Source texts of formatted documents

◆ ◆ ◆ ◆ ◆ ◆ ◆

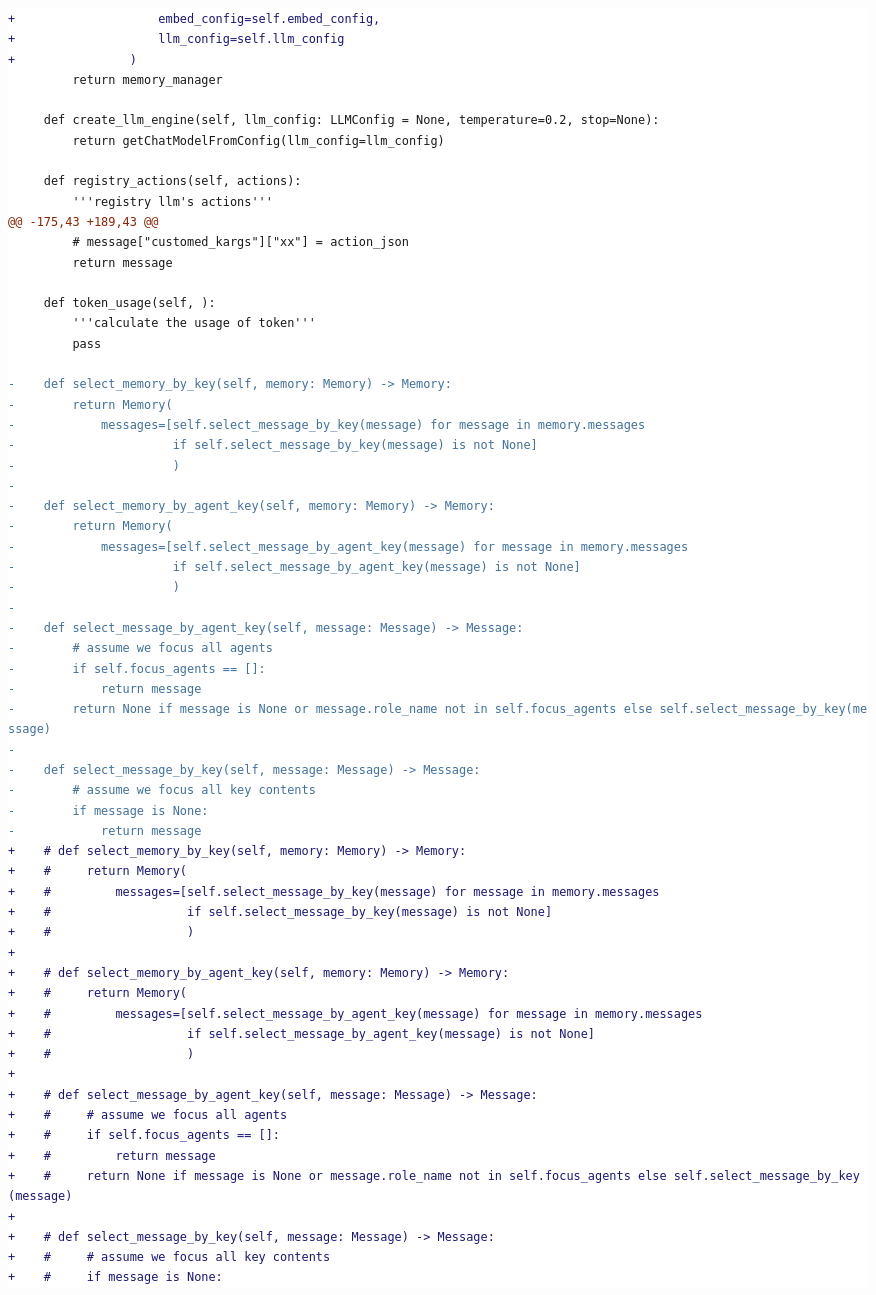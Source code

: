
 ```diff
+                    embed_config=self.embed_config, 
+                    llm_config=self.llm_config
+                )
         return memory_manager
 
     def create_llm_engine(self, llm_config: LLMConfig = None, temperature=0.2, stop=None):
         return getChatModelFromConfig(llm_config=llm_config)
     
     def registry_actions(self, actions):
         '''registry llm's actions'''
@@ -175,43 +189,43 @@
         # message["customed_kargs"]["xx"] = action_json
         return message
     
     def token_usage(self, ):
         '''calculate the usage of token'''
         pass
 
-    def select_memory_by_key(self, memory: Memory) -> Memory:
-        return Memory(
-            messages=[self.select_message_by_key(message) for message in memory.messages 
-                      if self.select_message_by_key(message) is not None]
-                      )
-
-    def select_memory_by_agent_key(self, memory: Memory) -> Memory:
-        return Memory(
-            messages=[self.select_message_by_agent_key(message) for message in memory.messages 
-                      if self.select_message_by_agent_key(message) is not None]
-                      )
-
-    def select_message_by_agent_key(self, message: Message) -> Message:
-        # assume we focus all agents
-        if self.focus_agents == []:
-            return message
-        return None if message is None or message.role_name not in self.focus_agents else self.select_message_by_key(message)
-    
-    def select_message_by_key(self, message: Message) -> Message:
-        # assume we focus all key contents
-        if message is None:
-            return message
+    # def select_memory_by_key(self, memory: Memory) -> Memory:
+    #     return Memory(
+    #         messages=[self.select_message_by_key(message) for message in memory.messages 
+    #                   if self.select_message_by_key(message) is not None]
+    #                   )
+
+    # def select_memory_by_agent_key(self, memory: Memory) -> Memory:
+    #     return Memory(
+    #         messages=[self.select_message_by_agent_key(message) for message in memory.messages 
+    #                   if self.select_message_by_agent_key(message) is not None]
+    #                   )
+
+    # def select_message_by_agent_key(self, message: Message) -> Message:
+    #     # assume we focus all agents
+    #     if self.focus_agents == []:
+    #         return message
+    #     return None if message is None or message.role_name not in self.focus_agents else self.select_message_by_key(message)
+    
+    # def select_message_by_key(self, message: Message) -> Message:
+    #     # assume we focus all key contents
+    #     if message is None:
```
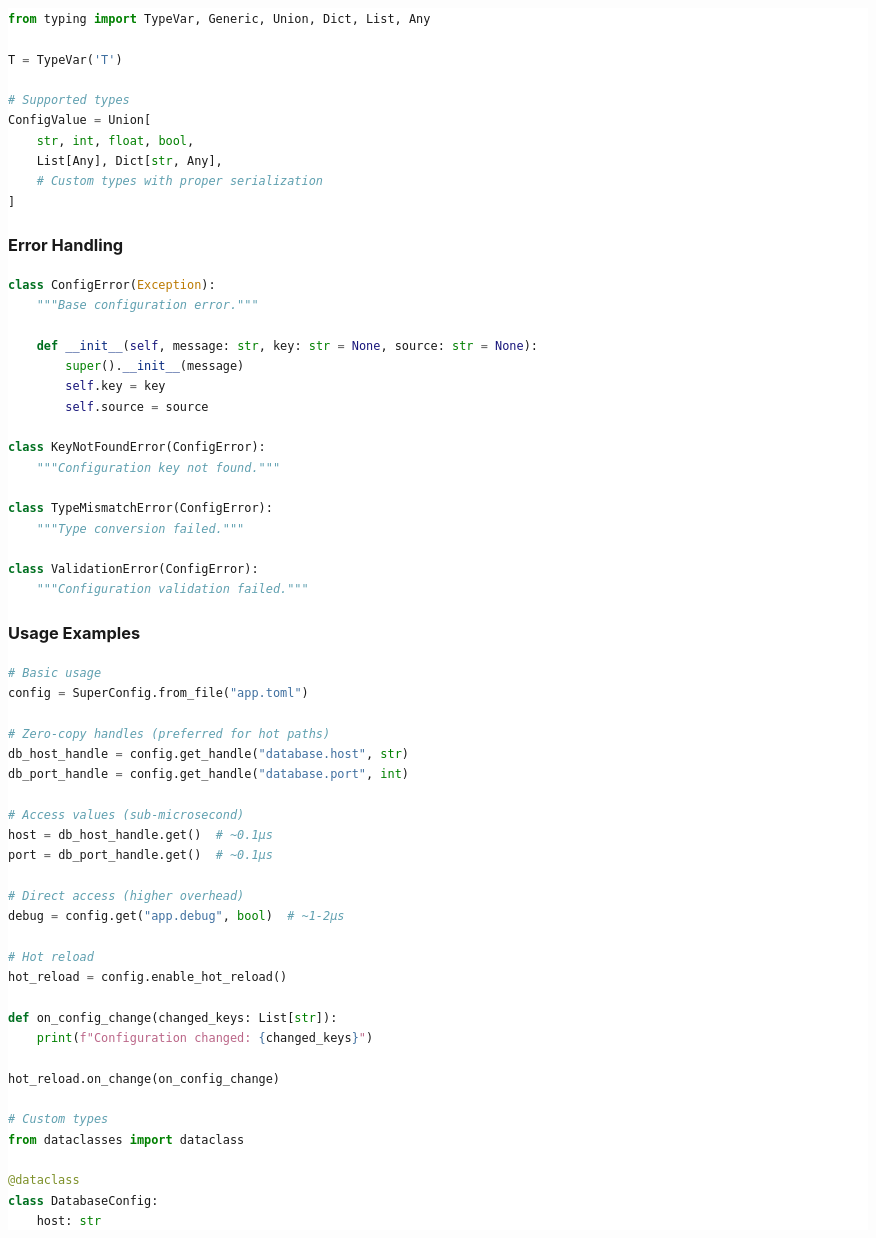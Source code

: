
 ```python
from typing import TypeVar, Generic, Union, Dict, List, Any

T = TypeVar('T')

# Supported types
ConfigValue = Union[
    str, int, float, bool,
    List[Any], Dict[str, Any],
    # Custom types with proper serialization
]
```

### Error Handling

```python
class ConfigError(Exception):
    """Base configuration error."""
    
    def __init__(self, message: str, key: str = None, source: str = None):
        super().__init__(message)
        self.key = key
        self.source = source

class KeyNotFoundError(ConfigError):
    """Configuration key not found."""

class TypeMismatchError(ConfigError):
    """Type conversion failed."""

class ValidationError(ConfigError):
    """Configuration validation failed."""
```

### Usage Examples

```python
# Basic usage
config = SuperConfig.from_file("app.toml")

# Zero-copy handles (preferred for hot paths)
db_host_handle = config.get_handle("database.host", str)
db_port_handle = config.get_handle("database.port", int)

# Access values (sub-microsecond)
host = db_host_handle.get()  # ~0.1μs
port = db_port_handle.get()  # ~0.1μs

# Direct access (higher overhead)
debug = config.get("app.debug", bool)  # ~1-2μs

# Hot reload
hot_reload = config.enable_hot_reload()

def on_config_change(changed_keys: List[str]):
    print(f"Configuration changed: {changed_keys}")

hot_reload.on_change(on_config_change)

# Custom types
from dataclasses import dataclass

@dataclass
class DatabaseConfig:
    host: str
```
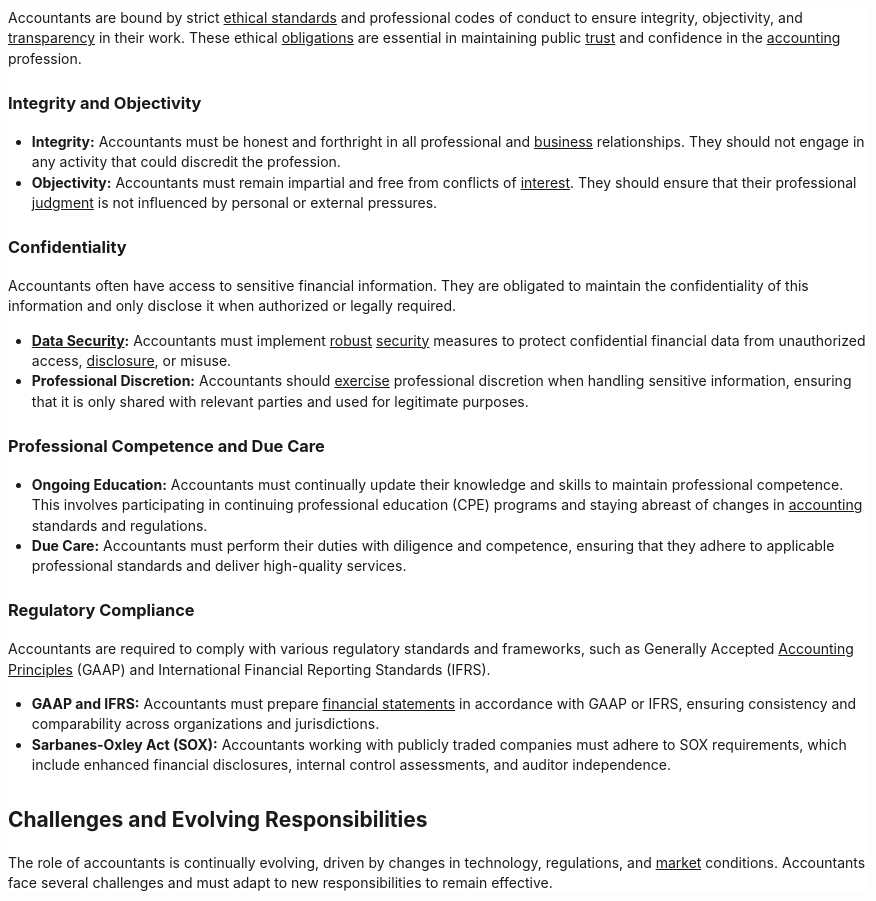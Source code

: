 Accountants are bound by strict [ethical standards](../e/ethical_standards_in_trading.md) and professional codes of conduct to ensure integrity, objectivity, and [transparency](../t/transparency.md) in their work. These ethical [obligations](../o/obligation.md) are essential in maintaining public [trust](../t/trust.md) and confidence in the [accounting](../a/accounting.md) profession.

### Integrity and Objectivity

- **Integrity:** Accountants must be honest and forthright in all professional and [business](../b/business.md) relationships. They should not engage in any activity that could discredit the profession.
- **Objectivity:** Accountants must remain impartial and free from conflicts of [interest](../i/interest.md). They should ensure that their professional [judgment](../j/judgment.md) is not influenced by personal or external pressures.

### Confidentiality

Accountants often have access to sensitive financial information. They are obligated to maintain the confidentiality of this information and only disclose it when authorized or legally required.

- **[Data Security](../d/data_security_in_trading.md):** Accountants must implement [robust](../r/robust.md) [security](../s/security.md) measures to protect confidential financial data from unauthorized access, [disclosure](../d/disclosure.md), or misuse.
- **Professional Discretion:** Accountants should [exercise](../e/exercise.md) professional discretion when handling sensitive information, ensuring that it is only shared with relevant parties and used for legitimate purposes.

### Professional Competence and Due Care

- **Ongoing Education:** Accountants must continually update their knowledge and skills to maintain professional competence. This involves participating in continuing professional education (CPE) programs and staying abreast of changes in [accounting](../a/accounting.md) standards and regulations.
- **Due Care:** Accountants must perform their duties with diligence and competence, ensuring that they adhere to applicable professional standards and deliver high-quality services.

### Regulatory Compliance

Accountants are required to comply with various regulatory standards and frameworks, such as Generally Accepted [Accounting Principles](../a/accounting_principles.md) (GAAP) and International Financial Reporting Standards (IFRS).

- **GAAP and IFRS:** Accountants must prepare [financial statements](../f/financial_statements.md) in accordance with GAAP or IFRS, ensuring consistency and comparability across organizations and jurisdictions.
- **Sarbanes-Oxley Act (SOX):** Accountants working with publicly traded companies must adhere to SOX requirements, which include enhanced financial disclosures, internal control assessments, and auditor independence.

## Challenges and Evolving Responsibilities

The role of accountants is continually evolving, driven by changes in technology, regulations, and [market](../m/market.md) conditions. Accountants face several challenges and must adapt to new responsibilities to remain effective.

◆ ◆ ◆ ◆ ◆ ◆ ◆

* **WORK TO BE COMPLETED**: When you copy the data above, keep each line exact and omit the pictures.

* **FINAL ANSWER**:
Source code

:
 ```diff
+                    embed_config=self.embed_config, 
+                    llm_config=self.llm_config
+                )
         return memory_manager
 
     def create_llm_engine(self, llm_config: LLMConfig = None, temperature=0.2, stop=None):
         return getChatModelFromConfig(llm_config=llm_config)
     
     def registry_actions(self, actions):
         '''registry llm's actions'''
@@ -175,43 +189,43 @@
         # message["customed_kargs"]["xx"] = action_json
         return message
     
     def token_usage(self, ):
         '''calculate the usage of token'''
         pass
 
-    def select_memory_by_key(self, memory: Memory) -> Memory:
-        return Memory(
-            messages=[self.select_message_by_key(message) for message in memory.messages 
-                      if self.select_message_by_key(message) is not None]
-                      )
-
-    def select_memory_by_agent_key(self, memory: Memory) -> Memory:
-        return Memory(
-            messages=[self.select_message_by_agent_key(message) for message in memory.messages 
-                      if self.select_message_by_agent_key(message) is not None]
-                      )
-
-    def select_message_by_agent_key(self, message: Message) -> Message:
-        # assume we focus all agents
-        if self.focus_agents == []:
-            return message
-        return None if message is None or message.role_name not in self.focus_agents else self.select_message_by_key(message)
-    
-    def select_message_by_key(self, message: Message) -> Message:
-        # assume we focus all key contents
-        if message is None:
-            return message
+    # def select_memory_by_key(self, memory: Memory) -> Memory:
+    #     return Memory(
+    #         messages=[self.select_message_by_key(message) for message in memory.messages 
+    #                   if self.select_message_by_key(message) is not None]
+    #                   )
+
+    # def select_memory_by_agent_key(self, memory: Memory) -> Memory:
+    #     return Memory(
+    #         messages=[self.select_message_by_agent_key(message) for message in memory.messages 
+    #                   if self.select_message_by_agent_key(message) is not None]
+    #                   )
+
+    # def select_message_by_agent_key(self, message: Message) -> Message:
+    #     # assume we focus all agents
+    #     if self.focus_agents == []:
+    #         return message
+    #     return None if message is None or message.role_name not in self.focus_agents else self.select_message_by_key(message)
+    
+    # def select_message_by_key(self, message: Message) -> Message:
+    #     # assume we focus all key contents
+    #     if message is None:
```
Source code

:
 ```python
from typing import TypeVar, Generic, Union, Dict, List, Any

T = TypeVar('T')

# Supported types
ConfigValue = Union[
    str, int, float, bool,
    List[Any], Dict[str, Any],
    # Custom types with proper serialization
]
```

### Error Handling

```python
class ConfigError(Exception):
    """Base configuration error."""
    
    def __init__(self, message: str, key: str = None, source: str = None):
        super().__init__(message)
        self.key = key
        self.source = source

class KeyNotFoundError(ConfigError):
    """Configuration key not found."""

class TypeMismatchError(ConfigError):
    """Type conversion failed."""

class ValidationError(ConfigError):
    """Configuration validation failed."""
```

### Usage Examples

```python
# Basic usage
config = SuperConfig.from_file("app.toml")

# Zero-copy handles (preferred for hot paths)
db_host_handle = config.get_handle("database.host", str)
db_port_handle = config.get_handle("database.port", int)

# Access values (sub-microsecond)
host = db_host_handle.get()  # ~0.1μs
port = db_port_handle.get()  # ~0.1μs

# Direct access (higher overhead)
debug = config.get("app.debug", bool)  # ~1-2μs

# Hot reload
hot_reload = config.enable_hot_reload()

def on_config_change(changed_keys: List[str]):
    print(f"Configuration changed: {changed_keys}")

hot_reload.on_change(on_config_change)

# Custom types
from dataclasses import dataclass

@dataclass
class DatabaseConfig:
    host: str
```
Source code

: Accountants are bound by strict [ethical standards](../e/ethical_standards_in_trading.md) and professional codes of conduct to ensure integrity, objectivity, and [transparency](../t/transparency.md) in their work. These ethical [obligations](../o/obligation.md) are essential in maintaining public [trust](../t/trust.md) and confidence in the [accounting](../a/accounting.md) profession.

### Integrity and Objectivity

- **Integrity:** Accountants must be honest and forthright in all professional and [business](../b/business.md) relationships. They should not engage in any activity that could discredit the profession.
- **Objectivity:** Accountants must remain impartial and free from conflicts of [interest](../i/interest.md). They should ensure that their professional [judgment](../j/judgment.md) is not influenced by personal or external pressures.

### Confidentiality

Accountants often have access to sensitive financial information. They are obligated to maintain the confidentiality of this information and only disclose it when authorized or legally required.

- **[Data Security](../d/data_security_in_trading.md):** Accountants must implement [robust](../r/robust.md) [security](../s/security.md) measures to protect confidential financial data from unauthorized access, [disclosure](../d/disclosure.md), or misuse.
- **Professional Discretion:** Accountants should [exercise](../e/exercise.md) professional discretion when handling sensitive information, ensuring that it is only shared with relevant parties and used for legitimate purposes.

### Professional Competence and Due Care

- **Ongoing Education:** Accountants must continually update their knowledge and skills to maintain professional competence. This involves participating in continuing professional education (CPE) programs and staying abreast of changes in [accounting](../a/accounting.md) standards and regulations.
- **Due Care:** Accountants must perform their duties with diligence and competence, ensuring that they adhere to applicable professional standards and deliver high-quality services.

### Regulatory Compliance

Accountants are required to comply with various regulatory standards and frameworks, such as Generally Accepted [Accounting Principles](../a/accounting_principles.md) (GAAP) and International Financial Reporting Standards (IFRS).

- **GAAP and IFRS:** Accountants must prepare [financial statements](../f/financial_statements.md) in accordance with GAAP or IFRS, ensuring consistency and comparability across organizations and jurisdictions.
- **Sarbanes-Oxley Act (SOX):** Accountants working with publicly traded companies must adhere to SOX requirements, which include enhanced financial disclosures, internal control assessments, and auditor independence.

## Challenges and Evolving Responsibilities

The role of accountants is continually evolving, driven by changes in technology, regulations, and [market](../m/market.md) conditions. Accountants face several challenges and must adapt to new responsibilities to remain effective.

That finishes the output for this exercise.